■ What is expected
Using the entries that follow, establish how many lines contain the word "true" and give only that figure.

§

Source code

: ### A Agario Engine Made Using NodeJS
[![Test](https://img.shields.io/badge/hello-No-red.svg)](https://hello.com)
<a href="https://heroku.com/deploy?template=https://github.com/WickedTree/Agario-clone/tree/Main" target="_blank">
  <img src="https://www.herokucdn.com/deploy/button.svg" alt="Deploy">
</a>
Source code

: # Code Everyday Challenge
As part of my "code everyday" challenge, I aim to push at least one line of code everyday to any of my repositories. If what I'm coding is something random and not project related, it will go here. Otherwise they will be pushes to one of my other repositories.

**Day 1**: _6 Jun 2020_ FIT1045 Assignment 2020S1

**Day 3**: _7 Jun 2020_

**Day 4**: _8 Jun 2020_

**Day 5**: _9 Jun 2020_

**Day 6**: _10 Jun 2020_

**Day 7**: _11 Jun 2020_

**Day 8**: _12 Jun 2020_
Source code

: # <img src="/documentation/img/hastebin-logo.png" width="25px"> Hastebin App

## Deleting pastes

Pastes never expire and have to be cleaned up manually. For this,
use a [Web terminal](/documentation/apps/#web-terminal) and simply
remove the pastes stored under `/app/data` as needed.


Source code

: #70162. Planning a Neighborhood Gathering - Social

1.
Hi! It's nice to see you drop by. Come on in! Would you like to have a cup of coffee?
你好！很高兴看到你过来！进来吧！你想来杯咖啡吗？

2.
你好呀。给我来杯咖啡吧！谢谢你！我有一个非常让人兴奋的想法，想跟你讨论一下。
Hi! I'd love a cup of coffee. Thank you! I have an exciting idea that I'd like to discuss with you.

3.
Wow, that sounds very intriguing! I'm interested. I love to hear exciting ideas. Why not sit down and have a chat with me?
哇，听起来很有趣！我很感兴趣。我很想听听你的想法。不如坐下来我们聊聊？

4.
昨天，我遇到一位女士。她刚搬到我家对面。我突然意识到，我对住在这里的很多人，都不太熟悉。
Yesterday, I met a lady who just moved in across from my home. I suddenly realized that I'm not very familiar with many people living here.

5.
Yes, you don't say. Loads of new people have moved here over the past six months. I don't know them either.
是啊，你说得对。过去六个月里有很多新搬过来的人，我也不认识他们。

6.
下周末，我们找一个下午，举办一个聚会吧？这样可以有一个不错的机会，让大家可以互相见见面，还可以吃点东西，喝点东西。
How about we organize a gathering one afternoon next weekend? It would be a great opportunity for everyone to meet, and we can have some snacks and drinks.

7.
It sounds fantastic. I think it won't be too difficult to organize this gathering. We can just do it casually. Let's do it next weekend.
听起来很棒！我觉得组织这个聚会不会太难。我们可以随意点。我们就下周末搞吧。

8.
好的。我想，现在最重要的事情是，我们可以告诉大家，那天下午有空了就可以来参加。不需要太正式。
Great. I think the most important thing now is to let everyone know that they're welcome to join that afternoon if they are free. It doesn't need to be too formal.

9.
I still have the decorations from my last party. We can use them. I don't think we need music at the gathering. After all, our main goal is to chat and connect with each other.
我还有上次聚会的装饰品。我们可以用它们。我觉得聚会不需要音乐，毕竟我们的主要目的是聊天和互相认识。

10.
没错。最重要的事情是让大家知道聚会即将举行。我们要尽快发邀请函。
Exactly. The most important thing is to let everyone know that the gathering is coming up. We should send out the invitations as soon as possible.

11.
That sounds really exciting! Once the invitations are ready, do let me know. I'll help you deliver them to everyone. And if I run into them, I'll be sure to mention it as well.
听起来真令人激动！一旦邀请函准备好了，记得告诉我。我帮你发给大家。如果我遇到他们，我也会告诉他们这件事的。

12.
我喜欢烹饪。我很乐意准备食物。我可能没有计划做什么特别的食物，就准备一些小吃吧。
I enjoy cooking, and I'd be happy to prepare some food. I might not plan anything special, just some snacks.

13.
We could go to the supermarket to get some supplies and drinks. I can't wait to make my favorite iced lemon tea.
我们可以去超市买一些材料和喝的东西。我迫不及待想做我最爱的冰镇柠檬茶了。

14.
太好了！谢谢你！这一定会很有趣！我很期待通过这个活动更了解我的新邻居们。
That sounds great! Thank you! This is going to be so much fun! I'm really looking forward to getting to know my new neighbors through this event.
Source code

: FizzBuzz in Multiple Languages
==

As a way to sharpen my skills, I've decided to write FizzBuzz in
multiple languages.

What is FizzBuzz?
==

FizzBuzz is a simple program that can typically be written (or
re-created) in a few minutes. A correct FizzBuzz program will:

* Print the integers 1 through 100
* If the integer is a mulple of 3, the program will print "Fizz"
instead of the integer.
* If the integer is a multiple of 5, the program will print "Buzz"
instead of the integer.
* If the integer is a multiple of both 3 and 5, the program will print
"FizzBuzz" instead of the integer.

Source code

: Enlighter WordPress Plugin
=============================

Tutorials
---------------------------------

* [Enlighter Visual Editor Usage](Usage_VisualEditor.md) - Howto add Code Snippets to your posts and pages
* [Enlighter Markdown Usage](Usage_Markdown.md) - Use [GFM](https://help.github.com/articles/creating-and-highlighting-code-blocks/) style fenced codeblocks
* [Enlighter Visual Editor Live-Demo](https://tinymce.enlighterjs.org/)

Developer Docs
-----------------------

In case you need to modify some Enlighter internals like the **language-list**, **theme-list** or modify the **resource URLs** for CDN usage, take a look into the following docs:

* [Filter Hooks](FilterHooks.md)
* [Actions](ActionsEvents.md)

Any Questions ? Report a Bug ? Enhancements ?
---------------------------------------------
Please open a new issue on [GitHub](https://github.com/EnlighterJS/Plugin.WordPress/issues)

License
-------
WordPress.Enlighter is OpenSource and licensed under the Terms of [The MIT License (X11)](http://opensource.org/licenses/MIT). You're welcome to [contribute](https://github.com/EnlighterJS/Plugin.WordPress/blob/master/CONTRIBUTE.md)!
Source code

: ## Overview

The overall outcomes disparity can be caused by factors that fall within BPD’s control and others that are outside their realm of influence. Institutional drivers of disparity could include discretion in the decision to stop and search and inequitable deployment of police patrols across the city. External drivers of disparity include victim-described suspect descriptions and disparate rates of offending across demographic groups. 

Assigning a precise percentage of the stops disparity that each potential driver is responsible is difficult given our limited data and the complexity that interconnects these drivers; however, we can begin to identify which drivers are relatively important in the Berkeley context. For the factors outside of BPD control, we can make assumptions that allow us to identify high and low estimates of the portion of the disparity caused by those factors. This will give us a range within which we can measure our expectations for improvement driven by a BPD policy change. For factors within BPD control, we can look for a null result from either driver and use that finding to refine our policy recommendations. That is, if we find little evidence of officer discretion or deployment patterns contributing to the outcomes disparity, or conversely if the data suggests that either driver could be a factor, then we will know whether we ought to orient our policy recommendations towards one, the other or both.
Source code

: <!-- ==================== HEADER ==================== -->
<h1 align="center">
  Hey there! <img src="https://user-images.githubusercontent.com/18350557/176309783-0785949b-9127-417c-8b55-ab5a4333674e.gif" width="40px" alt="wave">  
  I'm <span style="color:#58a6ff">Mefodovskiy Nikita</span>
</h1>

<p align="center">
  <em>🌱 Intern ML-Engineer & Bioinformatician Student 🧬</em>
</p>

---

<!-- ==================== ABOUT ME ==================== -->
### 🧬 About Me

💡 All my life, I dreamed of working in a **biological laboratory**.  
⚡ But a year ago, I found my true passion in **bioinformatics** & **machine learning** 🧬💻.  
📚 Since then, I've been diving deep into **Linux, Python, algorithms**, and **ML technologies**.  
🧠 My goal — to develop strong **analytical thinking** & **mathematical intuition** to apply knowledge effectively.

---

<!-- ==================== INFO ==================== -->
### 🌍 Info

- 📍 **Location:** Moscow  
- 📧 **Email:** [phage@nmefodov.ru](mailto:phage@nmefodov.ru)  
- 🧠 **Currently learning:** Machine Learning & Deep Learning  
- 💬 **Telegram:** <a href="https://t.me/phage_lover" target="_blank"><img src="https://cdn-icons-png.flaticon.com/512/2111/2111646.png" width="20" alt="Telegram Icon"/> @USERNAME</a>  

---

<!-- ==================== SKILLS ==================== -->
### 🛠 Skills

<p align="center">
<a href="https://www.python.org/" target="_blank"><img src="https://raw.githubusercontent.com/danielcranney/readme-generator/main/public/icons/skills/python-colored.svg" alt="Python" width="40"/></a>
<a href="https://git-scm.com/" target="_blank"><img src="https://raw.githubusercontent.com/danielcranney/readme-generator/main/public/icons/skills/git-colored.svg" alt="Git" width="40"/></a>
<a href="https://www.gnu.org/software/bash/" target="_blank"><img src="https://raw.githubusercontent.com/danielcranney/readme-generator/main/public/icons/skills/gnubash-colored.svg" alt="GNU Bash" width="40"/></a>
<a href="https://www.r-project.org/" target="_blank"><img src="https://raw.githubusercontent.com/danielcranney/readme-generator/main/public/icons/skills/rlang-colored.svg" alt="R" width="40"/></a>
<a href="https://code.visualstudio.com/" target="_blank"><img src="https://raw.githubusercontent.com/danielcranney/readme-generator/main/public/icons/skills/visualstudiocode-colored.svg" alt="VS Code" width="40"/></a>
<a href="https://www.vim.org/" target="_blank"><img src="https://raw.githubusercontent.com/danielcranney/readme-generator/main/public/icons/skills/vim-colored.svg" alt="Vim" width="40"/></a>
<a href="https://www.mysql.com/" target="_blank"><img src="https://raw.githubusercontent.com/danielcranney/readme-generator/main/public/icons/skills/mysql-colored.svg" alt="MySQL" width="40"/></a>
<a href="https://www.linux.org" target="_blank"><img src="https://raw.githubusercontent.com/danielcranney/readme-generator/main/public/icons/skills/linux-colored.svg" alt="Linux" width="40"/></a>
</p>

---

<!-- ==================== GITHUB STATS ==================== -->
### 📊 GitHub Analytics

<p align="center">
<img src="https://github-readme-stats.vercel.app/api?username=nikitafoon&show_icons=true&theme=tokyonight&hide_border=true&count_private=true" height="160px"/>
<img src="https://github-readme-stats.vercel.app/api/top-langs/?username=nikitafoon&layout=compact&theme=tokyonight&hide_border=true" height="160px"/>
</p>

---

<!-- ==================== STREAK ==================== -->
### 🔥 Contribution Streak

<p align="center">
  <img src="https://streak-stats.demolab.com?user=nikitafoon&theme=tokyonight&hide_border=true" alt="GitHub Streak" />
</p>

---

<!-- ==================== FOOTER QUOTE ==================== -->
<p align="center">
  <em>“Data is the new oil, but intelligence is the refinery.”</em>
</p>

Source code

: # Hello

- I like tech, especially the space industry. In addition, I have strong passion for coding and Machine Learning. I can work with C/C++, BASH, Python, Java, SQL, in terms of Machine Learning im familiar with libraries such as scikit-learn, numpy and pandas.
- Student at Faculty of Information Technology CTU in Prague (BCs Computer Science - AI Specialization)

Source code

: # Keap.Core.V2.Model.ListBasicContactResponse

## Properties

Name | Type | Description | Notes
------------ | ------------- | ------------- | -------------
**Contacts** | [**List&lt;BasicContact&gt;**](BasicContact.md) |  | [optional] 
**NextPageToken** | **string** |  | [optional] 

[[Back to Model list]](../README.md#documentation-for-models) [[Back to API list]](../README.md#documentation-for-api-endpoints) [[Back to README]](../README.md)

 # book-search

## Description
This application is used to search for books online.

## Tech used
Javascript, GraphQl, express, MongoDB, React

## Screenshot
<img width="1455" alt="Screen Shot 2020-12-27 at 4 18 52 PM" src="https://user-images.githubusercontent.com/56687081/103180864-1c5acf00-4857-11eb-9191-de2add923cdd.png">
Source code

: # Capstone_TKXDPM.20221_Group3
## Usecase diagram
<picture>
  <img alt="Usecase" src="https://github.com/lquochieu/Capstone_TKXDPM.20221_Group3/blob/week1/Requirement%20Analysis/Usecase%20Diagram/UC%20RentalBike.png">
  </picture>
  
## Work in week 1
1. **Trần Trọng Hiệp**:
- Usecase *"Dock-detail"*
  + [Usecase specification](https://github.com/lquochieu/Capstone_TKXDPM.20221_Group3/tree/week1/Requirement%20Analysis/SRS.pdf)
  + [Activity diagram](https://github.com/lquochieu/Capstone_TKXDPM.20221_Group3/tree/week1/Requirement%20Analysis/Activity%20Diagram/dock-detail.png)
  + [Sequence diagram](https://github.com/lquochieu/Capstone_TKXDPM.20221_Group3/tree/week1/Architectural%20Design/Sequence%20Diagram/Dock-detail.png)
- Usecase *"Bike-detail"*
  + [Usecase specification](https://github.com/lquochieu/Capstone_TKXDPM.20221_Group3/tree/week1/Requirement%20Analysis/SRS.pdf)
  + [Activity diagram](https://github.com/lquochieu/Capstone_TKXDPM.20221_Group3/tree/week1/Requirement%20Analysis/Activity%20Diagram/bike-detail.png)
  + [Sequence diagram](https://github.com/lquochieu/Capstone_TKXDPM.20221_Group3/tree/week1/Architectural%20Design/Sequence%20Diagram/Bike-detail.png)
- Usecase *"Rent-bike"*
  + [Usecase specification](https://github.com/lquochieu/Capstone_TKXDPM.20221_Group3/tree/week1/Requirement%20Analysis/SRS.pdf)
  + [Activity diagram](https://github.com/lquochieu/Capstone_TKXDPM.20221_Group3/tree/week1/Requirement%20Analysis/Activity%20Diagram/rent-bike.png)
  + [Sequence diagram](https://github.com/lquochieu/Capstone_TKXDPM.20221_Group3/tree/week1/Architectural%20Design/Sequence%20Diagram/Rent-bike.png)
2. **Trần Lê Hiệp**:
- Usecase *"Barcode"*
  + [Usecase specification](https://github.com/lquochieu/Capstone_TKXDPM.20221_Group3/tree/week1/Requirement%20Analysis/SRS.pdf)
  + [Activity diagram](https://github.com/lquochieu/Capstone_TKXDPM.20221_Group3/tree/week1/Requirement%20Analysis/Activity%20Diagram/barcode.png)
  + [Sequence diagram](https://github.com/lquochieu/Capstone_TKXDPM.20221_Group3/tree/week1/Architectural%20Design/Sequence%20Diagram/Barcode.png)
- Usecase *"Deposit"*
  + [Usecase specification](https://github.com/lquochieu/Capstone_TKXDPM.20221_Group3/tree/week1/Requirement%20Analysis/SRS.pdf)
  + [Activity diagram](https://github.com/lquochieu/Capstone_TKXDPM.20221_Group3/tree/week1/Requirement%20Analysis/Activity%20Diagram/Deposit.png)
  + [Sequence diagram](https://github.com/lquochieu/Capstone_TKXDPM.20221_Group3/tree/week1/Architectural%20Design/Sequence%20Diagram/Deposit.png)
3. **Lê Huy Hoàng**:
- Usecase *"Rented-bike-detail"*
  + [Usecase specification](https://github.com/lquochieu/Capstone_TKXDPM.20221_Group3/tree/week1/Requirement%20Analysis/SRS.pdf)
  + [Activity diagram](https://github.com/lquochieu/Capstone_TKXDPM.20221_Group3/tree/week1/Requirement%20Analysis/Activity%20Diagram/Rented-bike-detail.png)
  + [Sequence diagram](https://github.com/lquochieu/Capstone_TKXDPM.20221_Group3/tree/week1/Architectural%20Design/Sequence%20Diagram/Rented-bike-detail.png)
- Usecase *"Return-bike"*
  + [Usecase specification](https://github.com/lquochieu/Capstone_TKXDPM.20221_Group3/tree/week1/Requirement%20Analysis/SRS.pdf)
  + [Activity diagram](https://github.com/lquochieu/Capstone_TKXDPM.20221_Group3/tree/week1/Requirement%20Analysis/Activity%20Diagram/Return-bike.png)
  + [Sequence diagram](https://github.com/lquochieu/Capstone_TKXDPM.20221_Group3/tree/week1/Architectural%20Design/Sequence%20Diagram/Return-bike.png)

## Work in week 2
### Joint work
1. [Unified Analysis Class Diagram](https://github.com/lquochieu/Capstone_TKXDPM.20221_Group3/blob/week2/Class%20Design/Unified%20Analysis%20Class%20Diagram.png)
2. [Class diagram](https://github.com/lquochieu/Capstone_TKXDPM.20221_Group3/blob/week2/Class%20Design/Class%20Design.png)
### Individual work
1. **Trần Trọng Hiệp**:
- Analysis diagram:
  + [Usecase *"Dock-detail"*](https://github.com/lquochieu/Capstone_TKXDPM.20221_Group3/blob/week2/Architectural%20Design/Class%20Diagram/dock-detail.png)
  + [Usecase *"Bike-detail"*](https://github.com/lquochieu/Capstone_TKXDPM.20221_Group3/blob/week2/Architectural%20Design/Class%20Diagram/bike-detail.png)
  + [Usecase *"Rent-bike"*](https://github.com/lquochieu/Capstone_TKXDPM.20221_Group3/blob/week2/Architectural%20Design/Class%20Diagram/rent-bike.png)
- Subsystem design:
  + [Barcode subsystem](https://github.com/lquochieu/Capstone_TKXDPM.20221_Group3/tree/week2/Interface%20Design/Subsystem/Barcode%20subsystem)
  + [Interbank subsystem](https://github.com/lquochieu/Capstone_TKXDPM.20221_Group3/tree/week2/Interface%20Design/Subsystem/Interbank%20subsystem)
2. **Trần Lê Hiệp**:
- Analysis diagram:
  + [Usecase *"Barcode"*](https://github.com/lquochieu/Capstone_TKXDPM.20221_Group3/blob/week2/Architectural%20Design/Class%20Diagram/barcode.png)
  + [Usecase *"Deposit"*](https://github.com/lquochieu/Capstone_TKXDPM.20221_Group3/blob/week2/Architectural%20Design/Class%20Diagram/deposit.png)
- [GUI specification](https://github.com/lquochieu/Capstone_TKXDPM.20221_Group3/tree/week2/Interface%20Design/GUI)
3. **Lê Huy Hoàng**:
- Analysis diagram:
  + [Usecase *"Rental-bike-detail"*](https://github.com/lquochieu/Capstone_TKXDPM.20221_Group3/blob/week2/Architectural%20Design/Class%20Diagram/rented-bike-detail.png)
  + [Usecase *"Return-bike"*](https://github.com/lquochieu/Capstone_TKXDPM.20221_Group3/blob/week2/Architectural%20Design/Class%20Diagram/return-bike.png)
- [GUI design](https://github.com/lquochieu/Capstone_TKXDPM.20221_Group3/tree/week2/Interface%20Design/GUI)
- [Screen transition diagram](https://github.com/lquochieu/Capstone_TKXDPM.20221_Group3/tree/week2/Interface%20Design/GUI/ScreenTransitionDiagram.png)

§

■ Answer for this exercise
4